[What to produce] Search the data for the word "under" and copy every line that contains it.

[Source material]
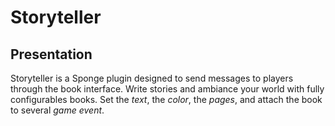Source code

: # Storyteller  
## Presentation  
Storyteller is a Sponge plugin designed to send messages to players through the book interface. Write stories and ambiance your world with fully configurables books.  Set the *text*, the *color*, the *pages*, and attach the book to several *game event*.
---
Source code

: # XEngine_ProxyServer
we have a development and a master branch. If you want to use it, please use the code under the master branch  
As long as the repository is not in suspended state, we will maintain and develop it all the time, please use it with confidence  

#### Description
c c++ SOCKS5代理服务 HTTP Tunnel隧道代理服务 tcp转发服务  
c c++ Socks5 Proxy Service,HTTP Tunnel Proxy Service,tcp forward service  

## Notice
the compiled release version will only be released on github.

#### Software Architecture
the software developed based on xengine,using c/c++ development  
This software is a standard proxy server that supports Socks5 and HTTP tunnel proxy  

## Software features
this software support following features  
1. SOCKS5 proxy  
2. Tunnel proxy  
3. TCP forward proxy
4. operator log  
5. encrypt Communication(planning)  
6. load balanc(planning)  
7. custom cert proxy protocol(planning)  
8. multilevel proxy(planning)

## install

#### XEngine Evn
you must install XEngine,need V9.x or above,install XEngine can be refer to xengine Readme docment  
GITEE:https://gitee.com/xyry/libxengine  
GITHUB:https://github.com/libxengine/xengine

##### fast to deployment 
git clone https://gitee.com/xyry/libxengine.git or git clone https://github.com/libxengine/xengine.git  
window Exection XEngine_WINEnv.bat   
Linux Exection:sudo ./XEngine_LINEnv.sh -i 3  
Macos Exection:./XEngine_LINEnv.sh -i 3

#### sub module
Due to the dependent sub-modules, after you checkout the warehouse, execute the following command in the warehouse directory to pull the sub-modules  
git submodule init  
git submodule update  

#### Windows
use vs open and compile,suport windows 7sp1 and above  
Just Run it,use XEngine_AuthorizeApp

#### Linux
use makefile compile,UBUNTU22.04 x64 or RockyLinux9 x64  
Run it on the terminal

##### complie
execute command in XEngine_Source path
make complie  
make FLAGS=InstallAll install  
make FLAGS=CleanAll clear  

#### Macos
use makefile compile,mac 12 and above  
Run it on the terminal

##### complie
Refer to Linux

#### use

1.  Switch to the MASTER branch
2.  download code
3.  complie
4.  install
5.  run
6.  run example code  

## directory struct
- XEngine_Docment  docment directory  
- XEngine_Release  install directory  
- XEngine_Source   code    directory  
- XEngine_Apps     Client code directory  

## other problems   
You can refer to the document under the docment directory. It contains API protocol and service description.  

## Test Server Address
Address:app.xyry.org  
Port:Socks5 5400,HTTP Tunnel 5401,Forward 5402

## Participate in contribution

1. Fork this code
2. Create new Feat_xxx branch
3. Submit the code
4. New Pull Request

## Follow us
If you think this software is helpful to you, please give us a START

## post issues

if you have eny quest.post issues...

[Solution]
we have a development and a master branch. If you want to use it, please use the code under the master branch  
You can refer to the document under the docment directory. It contains API protocol and service description.  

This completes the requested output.